Film

The Golden Compass

Jorge Costa 19/12/2007

Rating: 2/5

Film adaptations don't come much more sanitised than 'The Golden Compass'. Based on Philip Pullman's controversial 'His Dark Materials' trilogy, New Line had a fantastic opportunity to create something moving, thrilling and earth-shatteringly profound. This is a trilogy which (gracefully) attacks the corruption and hypocrisy of organised religion and its abuse of power, one which provides an infinite possibility of adventure through infinite possible worlds and one which ingeniously represents our nature and growth by taking place in a world where our souls (called 'daemons') are external animal manifestations.

New Line didn't seem to recognise this and instead seemingly opted to make a straightforward blockbuster out of 'Northern Lights'. Or maybe they did, but as soon as the American Christian fundamentalists started to light their torches and sharpen their pitchforks, they promptly took the book to the guillotine and exorcised it of any heretic material. The result is a film lacking any emotional involvement and, after the initial glorious shot of a million worlds floating in space, any sense of wonder. In essence, while the story centres on fighting for your very own soul, the film has had its own cruelly ripped away.

Christ Weitz is clearly a fan, but New Line has given him an opening the size of a needle's eye for him to walk this mammoth story through and so we end up with a film reaching just over an hour and a half comprising of a checklist of the book's main events. The story centres on Lyra (newcomer, Dakota Blue Richards) as she is entrusted with an alethiometer - a truth-telling device that only she can read and must use to uncover the mystery behind the recent child abductions affecting the country. The journey takes her from Oxford to London to the North Pole, where she meets Gyptians ('sea people'), witches, armoured bears and aeronauts while all the while being chased by the villainous Magisterium, but there's never any sense of true accomplishment, spectacle or surprise. Lyra might as well have booked herself onto a highly uneventful Easy Jet flight to Scandinavia.

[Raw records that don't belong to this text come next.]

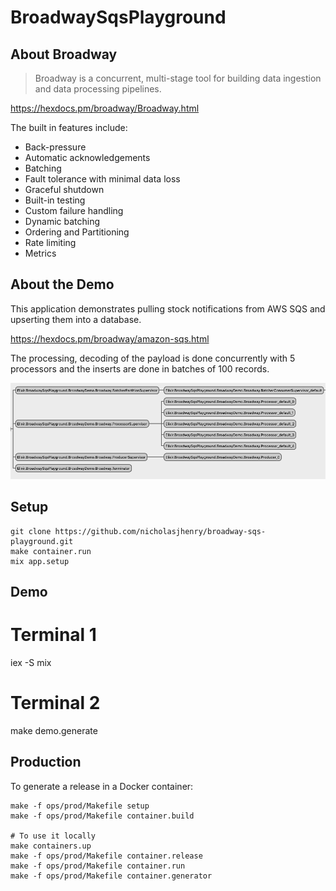 # BroadwaySqsPlayground

## About Broadway

> Broadway is a concurrent, multi-stage tool for building data ingestion and data processing pipelines.

https://hexdocs.pm/broadway/Broadway.html

The built in features include:

- Back-pressure
- Automatic acknowledgements
- Batching
- Fault tolerance with minimal data loss
- Graceful shutdown
- Built-in testing
- Custom failure handling
- Dynamic batching
- Ordering and Partitioning
- Rate limiting
- Metrics

## About the Demo

This application demonstrates pulling stock notifications from AWS SQS and upserting them
into a database.

https://hexdocs.pm/broadway/amazon-sqs.html

The processing, decoding of the payload is done concurrently with 5 processors and the inserts
are done in batches of 100 records.

![Concurrency](/docs/concurrency.png "Processors in Broadway Pipeline")

## Setup

    git clone https://github.com/nicholasjhenry/broadway-sqs-playground.git
    make container.run
    mix app.setup

## Demo

   # Terminal 1
   iex -S mix
   # Terminal 2
   make demo.generate

## Production

To generate a release in a Docker container:

    make -f ops/prod/Makefile setup
    make -f ops/prod/Makefile container.build

    # To use it locally
    make containers.up
    make -f ops/prod/Makefile container.release
    make -f ops/prod/Makefile container.run
    make -f ops/prod/Makefile container.generator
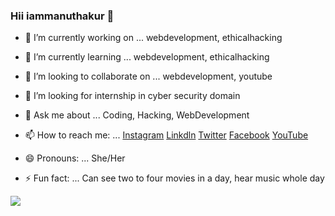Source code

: 
### Hii iammanuthakur 👋


- 🔭 I’m currently working on ... webdevelopment, ethicalhacking

- 🌱 I’m currently learning ... webdevelopment, ethicalhacking

- 👯 I’m looking to collaborate on ... webdevelopment, youtube

- 🤔 I’m looking for internship in cyber security domain

- 💬 Ask me about ... Coding, Hacking, WebDevelopment

- 📫 How to reach me: ... [Instagram](https://www.instagram.com/manuthakur0909/)     [Linkdln](https://www.linkedin.com/in/mandvi-bhadouriya-4a6618209)    [Twitter](https://twitter.com/MandviBhadouri2/)    [Facebook](https://www.facebook.com/mandvi.bhadouriya.37)    [YouTube](https://www.youtube.com/channel/UChS1IWNXlZlHtgWmvQtzcPg)

- 😄 Pronouns: ... She/Her

- ⚡ Fun fact: ... Can see two to four movies in a day, hear music whole day

<img src="https://github-readme-stats.vercel.app/api?username=manuthakur0909&&show_icons=true&title_color=ffffff&icon_color=bb2acf&text_color=daf7dc&bg_color=151515" >

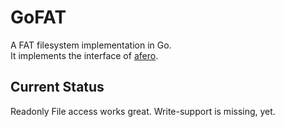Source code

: # GoFAT
A FAT filesystem implementation in Go.  
It implements the interface of [afero](https://github.com/spf13/afero).

## Current Status
Readonly File access works great.
Write-support is missing, yet.
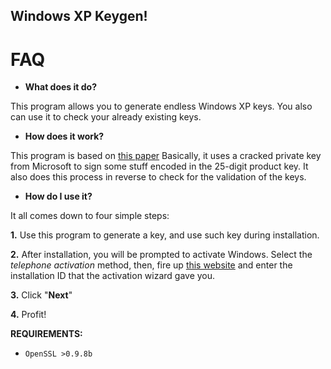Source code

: ## **Windows XP Keygen!**

# **FAQ**

* **What does it do?**

 This program allows you to generate endless Windows XP keys. 
 You also can use it to check your already existing keys.

* **How does it work?**

 This program is based on [this paper](fully-licensed-wpa.txt) Basically,
 it uses a cracked private key from Microsoft to sign some stuff encoded in the 25-digit product key. It also does this process in reverse to check for the validation of the keys.

* **How do I use it?**

 It all comes down to four simple steps:
 
 
**1.** Use this program to generate a key, and use such key during installation.
 
**2.** After installation, you will be prompted to activate Windows. Select the
        *telephone activation* method, then, fire up [this website](https://msdev.gointeract.io/interact/index?interaction=1461173234028-3884f8602eccbe259104553afa8415434b4581-05d1&accountId=microsoft&appkey=196de13c-e946-4531-98f6-2719ec8405ce) and enter the installation ID that the activation wizard gave you.
 
**3.** Click "**Next**"
 
**4.** Profit!



**REQUIREMENTS:**

* `OpenSSL >0.9.8b`
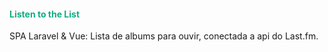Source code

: <h4 style="color: #10ac84">Listen to the List</h4>
<p>SPA Laravel & Vue: Lista de albums para ouvir, conectada a api do Last.fm.</p>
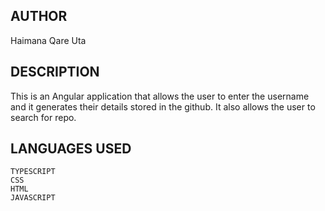 ## AUTHOR
Haimana Qare Uta

## DESCRIPTION
This is an Angular application that allows the user to enter the username and it generates their details stored in the github.
It also allows the user to search for repo.

## LANGUAGES USED
    TYPESCRIPT
    CSS
    HTML
    JAVASCRIPT
    
    
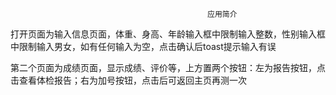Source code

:                                                 应用简介
打开页面为输入信息页面，体重、身高、年龄输入框中限制输入整数，性别输入框中限制输入男女，如有任何输入为空，点击确认后toast提示输入有误


第二个页面为成绩页面，显示成绩、评价等，上方置两个按钮：左为报告按钮，点击查看体检报告；右为加号按钮，点击后可返回主页再测一次
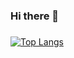 ### Hi there 👋

<!--
**Xm4nXp/Xm4nXp** is a ✨ _special_ ✨ repository because its `README.md` (this file) appears on your GitHub profile.

Here are some ideas to get you started:

- 🔭 I’m currently working on ...
- 🌱 I’m currently learning ...
- 👯 I’m looking to collaborate on ...
- 🤔 I’m looking for help with ...
- 💬 Ask me about ...
- 📫 How to reach me: ...
- 😄 Pronouns: ...
- ⚡ Fun fact: ...
-->
###

[![Top Langs](https://github-readme-stats.vercel.app/api/top-langs/?username=Xm4nXp&exclude_repo=github-readme-stats,anuraghazra.github.io)](https://github.com/anuraghazra/github-readme-stats)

The film hurtles along at an uneven pace so that, unlike 'The Lord of the Rings', there is very little character development regarding anyone who isn't Lyra or the nefarious Miss Coulter (Nicole Kidman). Characters like Eva Green's witch, Serefina Pekkala, and the who's who of British thespians that make up the Magisterium (Derek Jacobi, Christopher Lee, Simon McBurney, etc.) end up becoming mere mouthpieces for when Weitz decides to sneak in some of Pullman's deeper themes. Sam Elliot, as the Texan aeronaut, and Ian McKellen, who voices the banished bear-king, Iorek Byrnison, fare much better, but it is Richards' and Kidman's show all the way.

Richards perfectly nails down the tom-boyish, unruly nature of Lyra. She's the kind of character who would probably trip up Harry Potter if he ran past her and throw mud at Lucy Pevensie if she got too close to her beloved Jordan College. She's deceitful, but fierce, loyal and brave. Kidman, who Pullman always had in mind to play Coulter, similarly understands the nature of her character and it comes across in a key scene in which she viciously spanks her monkey daemon, before softly cooing it with words of comfort.

These two are almost upstaged by the shear grandeur of the visuals. From the golden hues of Oxford, to the frosty blues of the North, the intricate craftsmanship of the aletiometer and the stunning Wren-meets-Verne skyline of London, 'The Golden Compass' is a masterpiece of production design and animation. The movements of each individual's daemon are fluid and highly expressive and Weitz and his special effects team achieve a fantastic showdown between Iorek and the false bear king (voice by Ian McShane).

It is a shame then, that through New Line's desperation for this become their new money maker, they didn't give the same treatment to the story. It is as if, after throwing a reported $250 million at this thing, they lost complete faith in their product and this even extends to the bizarre decision to cut away the last three chapters of the film robbing the audience of a cliff-hanger ending and taking away an emotional blast that would have done the film a world of good. 'The Golden Compass' may be pretty to look at, but it is thematically substantial as a pile of dust. And not the kind that the film goes on about.